Según su análisis, la reducción de los tipos de cambio bilaterales, que cayeron aprox. 117 millones de dólares en sólo dos meses: la verdadera explicación detrás del cambio en la balanza comercial.
«Cuando Ecuador importó de Colombia, ambos ganaron. Cuando ese flujo disminuye, ambos pierden», ha sido uno de los principales críticos, señalando que el resultado corresponde más a restricciones comerciales que a un fortalecimiento económico real.
De manera similar, otros ex ministros han sugerido que centrarse únicamente en la balanza comercial «carece de rigor técnico», ya que no mide parámetros clave como el impacto sobre los precios internos, el empleo o el crecimiento económico.
El contexto: crecientes tensiones comerciales
El resto se produce en el contexto de tensiones entre ambos países, que comenzaron a principios de 2026 cuando Ecuador impuso aranceles a productos colombianos alegando razones de seguridad, como la lucha contra el narcotráfico y la minería ilegal.
Colombia respondió con medidas similares, dando lugar a una especie de «guerra comercial» con efectos inmediatos en los intercambios bilaterales.
Estas decisiones encarecieron los productos colombianos en el mercado ecuatoriano y redujeron su demanda. Por otra parte, algunos exportadores del Ecuador habrían ampliado los envíos por temor a nuevas restricciones, que afectaron temporalmente las cifras de exportación.

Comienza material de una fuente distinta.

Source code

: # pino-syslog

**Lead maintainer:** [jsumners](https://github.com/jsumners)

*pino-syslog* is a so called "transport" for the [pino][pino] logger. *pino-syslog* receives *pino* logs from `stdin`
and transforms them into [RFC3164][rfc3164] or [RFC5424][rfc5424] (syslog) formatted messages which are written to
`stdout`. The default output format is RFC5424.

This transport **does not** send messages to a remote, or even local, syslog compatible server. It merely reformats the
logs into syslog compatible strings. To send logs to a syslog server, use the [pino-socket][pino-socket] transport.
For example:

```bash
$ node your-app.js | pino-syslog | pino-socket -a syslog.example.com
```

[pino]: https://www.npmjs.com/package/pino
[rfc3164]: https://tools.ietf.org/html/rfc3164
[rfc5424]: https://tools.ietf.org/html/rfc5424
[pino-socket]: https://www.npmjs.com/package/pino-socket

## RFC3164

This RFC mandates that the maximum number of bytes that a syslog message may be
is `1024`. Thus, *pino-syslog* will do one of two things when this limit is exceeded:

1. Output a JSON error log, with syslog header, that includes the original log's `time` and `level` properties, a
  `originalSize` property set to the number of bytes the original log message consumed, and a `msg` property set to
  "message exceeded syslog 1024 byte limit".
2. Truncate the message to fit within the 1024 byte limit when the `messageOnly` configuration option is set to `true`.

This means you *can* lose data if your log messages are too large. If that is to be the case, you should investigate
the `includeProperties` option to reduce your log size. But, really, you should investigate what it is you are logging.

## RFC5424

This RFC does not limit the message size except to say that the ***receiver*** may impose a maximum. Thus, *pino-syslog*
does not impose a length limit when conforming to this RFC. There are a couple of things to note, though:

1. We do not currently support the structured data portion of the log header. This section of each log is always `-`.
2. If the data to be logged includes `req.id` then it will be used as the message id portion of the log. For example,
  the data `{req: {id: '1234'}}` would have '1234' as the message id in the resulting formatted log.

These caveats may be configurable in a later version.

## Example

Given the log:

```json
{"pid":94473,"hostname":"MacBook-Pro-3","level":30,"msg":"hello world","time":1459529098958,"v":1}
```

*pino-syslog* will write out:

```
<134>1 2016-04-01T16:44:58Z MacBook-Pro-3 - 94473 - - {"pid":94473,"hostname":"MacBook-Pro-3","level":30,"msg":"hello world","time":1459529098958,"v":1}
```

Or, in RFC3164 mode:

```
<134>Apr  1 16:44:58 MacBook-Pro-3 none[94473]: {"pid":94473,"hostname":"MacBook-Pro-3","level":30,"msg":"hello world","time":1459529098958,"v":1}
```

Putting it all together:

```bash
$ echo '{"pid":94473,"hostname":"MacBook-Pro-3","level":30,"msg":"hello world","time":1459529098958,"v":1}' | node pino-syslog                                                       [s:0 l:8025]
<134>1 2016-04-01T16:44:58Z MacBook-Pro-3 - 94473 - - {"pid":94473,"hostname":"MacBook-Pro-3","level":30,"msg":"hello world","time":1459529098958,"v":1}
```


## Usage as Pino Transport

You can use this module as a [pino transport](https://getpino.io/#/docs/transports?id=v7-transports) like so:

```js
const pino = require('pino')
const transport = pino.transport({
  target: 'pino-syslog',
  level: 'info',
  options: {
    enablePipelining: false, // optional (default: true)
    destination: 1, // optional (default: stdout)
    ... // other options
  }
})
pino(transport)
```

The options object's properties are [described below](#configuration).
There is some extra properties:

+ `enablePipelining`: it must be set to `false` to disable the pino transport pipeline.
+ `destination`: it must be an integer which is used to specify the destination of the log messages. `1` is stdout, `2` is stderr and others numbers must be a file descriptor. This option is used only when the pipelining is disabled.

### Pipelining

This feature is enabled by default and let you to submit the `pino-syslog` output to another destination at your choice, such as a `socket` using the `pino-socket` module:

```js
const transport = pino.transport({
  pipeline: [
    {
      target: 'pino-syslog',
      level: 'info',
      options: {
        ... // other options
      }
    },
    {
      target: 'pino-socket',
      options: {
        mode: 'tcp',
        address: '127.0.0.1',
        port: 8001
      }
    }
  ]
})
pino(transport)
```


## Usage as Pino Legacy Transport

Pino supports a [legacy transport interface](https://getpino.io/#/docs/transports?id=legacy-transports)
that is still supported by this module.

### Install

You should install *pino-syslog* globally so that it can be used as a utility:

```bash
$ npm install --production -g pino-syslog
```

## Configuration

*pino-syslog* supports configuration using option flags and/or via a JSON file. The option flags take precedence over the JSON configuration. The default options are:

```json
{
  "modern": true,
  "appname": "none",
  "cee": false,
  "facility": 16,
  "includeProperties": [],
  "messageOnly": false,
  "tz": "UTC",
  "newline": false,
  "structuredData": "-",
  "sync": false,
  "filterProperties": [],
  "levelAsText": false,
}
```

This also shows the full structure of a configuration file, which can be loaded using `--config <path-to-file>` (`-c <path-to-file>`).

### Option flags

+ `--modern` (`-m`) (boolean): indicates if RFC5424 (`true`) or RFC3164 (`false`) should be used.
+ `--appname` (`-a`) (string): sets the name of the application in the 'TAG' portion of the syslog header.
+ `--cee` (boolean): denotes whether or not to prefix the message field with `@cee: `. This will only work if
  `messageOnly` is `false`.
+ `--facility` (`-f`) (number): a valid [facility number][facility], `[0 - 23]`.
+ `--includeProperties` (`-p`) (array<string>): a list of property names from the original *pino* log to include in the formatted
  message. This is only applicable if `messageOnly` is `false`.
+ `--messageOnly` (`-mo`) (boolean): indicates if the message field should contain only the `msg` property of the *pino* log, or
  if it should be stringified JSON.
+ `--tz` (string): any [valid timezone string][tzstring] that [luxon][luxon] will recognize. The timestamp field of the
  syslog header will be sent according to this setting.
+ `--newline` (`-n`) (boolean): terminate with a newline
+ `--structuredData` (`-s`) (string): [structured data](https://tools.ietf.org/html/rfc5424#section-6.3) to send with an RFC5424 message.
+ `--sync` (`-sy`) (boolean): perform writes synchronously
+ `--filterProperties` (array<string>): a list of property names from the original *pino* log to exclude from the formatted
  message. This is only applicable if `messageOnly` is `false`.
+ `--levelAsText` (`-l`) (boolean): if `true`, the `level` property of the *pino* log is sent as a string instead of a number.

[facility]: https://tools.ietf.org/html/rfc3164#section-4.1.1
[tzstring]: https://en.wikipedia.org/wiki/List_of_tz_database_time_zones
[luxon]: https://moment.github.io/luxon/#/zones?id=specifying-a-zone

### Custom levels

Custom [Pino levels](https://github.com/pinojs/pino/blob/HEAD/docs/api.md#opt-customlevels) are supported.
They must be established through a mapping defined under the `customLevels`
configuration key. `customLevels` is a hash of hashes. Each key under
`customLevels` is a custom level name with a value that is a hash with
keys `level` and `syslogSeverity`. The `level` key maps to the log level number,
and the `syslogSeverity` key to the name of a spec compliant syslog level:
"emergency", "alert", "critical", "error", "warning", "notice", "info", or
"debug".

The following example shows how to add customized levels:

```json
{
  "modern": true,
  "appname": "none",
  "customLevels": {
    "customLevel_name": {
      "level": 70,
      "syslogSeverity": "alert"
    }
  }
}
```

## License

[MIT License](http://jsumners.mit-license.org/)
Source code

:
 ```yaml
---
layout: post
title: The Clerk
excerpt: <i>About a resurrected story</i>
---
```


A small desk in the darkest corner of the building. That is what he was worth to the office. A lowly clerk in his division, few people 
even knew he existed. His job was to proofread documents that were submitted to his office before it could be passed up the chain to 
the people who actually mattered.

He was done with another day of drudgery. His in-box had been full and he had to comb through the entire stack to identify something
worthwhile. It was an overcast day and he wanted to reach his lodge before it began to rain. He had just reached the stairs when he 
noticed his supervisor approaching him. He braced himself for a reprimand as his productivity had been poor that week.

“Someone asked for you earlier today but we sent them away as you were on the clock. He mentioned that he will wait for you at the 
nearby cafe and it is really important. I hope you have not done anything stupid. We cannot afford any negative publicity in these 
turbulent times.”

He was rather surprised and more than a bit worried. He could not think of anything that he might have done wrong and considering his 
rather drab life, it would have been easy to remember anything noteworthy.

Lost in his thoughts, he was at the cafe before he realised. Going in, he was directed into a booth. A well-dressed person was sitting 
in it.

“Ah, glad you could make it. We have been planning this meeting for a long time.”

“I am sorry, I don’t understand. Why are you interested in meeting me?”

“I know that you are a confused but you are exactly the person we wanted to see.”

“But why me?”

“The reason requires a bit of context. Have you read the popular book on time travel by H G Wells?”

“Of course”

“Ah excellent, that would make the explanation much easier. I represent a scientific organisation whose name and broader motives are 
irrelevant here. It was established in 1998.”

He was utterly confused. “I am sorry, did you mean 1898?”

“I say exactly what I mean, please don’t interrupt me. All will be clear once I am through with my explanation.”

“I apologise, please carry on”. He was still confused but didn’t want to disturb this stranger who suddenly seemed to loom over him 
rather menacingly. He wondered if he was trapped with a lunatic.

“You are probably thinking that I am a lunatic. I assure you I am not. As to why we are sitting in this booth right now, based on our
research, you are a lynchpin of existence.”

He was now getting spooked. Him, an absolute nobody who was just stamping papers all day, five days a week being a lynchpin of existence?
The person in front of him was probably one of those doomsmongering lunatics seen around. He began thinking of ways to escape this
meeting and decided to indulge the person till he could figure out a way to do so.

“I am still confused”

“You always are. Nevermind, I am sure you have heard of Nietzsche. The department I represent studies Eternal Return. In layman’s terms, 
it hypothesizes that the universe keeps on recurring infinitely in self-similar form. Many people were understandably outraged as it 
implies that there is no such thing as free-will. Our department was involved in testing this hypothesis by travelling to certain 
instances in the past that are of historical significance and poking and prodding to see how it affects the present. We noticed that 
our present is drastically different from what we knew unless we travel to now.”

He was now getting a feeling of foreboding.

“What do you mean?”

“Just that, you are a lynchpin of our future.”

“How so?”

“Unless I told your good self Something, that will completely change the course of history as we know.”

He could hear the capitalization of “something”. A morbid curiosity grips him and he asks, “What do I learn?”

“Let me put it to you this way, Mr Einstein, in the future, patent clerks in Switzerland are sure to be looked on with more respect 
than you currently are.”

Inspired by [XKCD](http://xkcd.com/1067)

Menos negocio, no más competitividad
El gobierno ecuatoriano sostiene que el superávit también responde a factores como el aumento del costo de los bienes colombianos, cambios en el tipo de cambio y una mayor sustitución de importaciones con producción local.
Los expertos advierten, sin embargo, que estos factores no necesariamente indican una economía más competitiva. Por el contrario, pueden reflejar una desaceleración de la actividad económica, que en el mediano plazo podría afectar tanto a los consumidores como a las empresas.
Además, el comercio entre Ecuador y Colombia ha sido históricamente dinámico, con intercambios cercanos a los 5 mil millones de dólares anuales, por lo que una desaceleración sostenida podría tener importantes implicaciones regionales.
Impacto y perspectivas regionales
La relación comercial entre ambos países es clave para la región andina. Sectores como el de alimentos, energía, manufactura y materias primas dependen en gran medida del flujo constante de bienes entre las dos economías.
En este escenario, los expertos coinciden en que el resto debe interpretarse con cautela. Más que una señal de fortaleza económica, podría ser un síntoma de que las tensiones comerciales están frenando el comercio en general.
El desafío para ambos gobiernos ahora será encontrar un mecanismo de diálogo que permita restablecer la balanza comercial sin afectar el crecimiento económico ni la integración regional.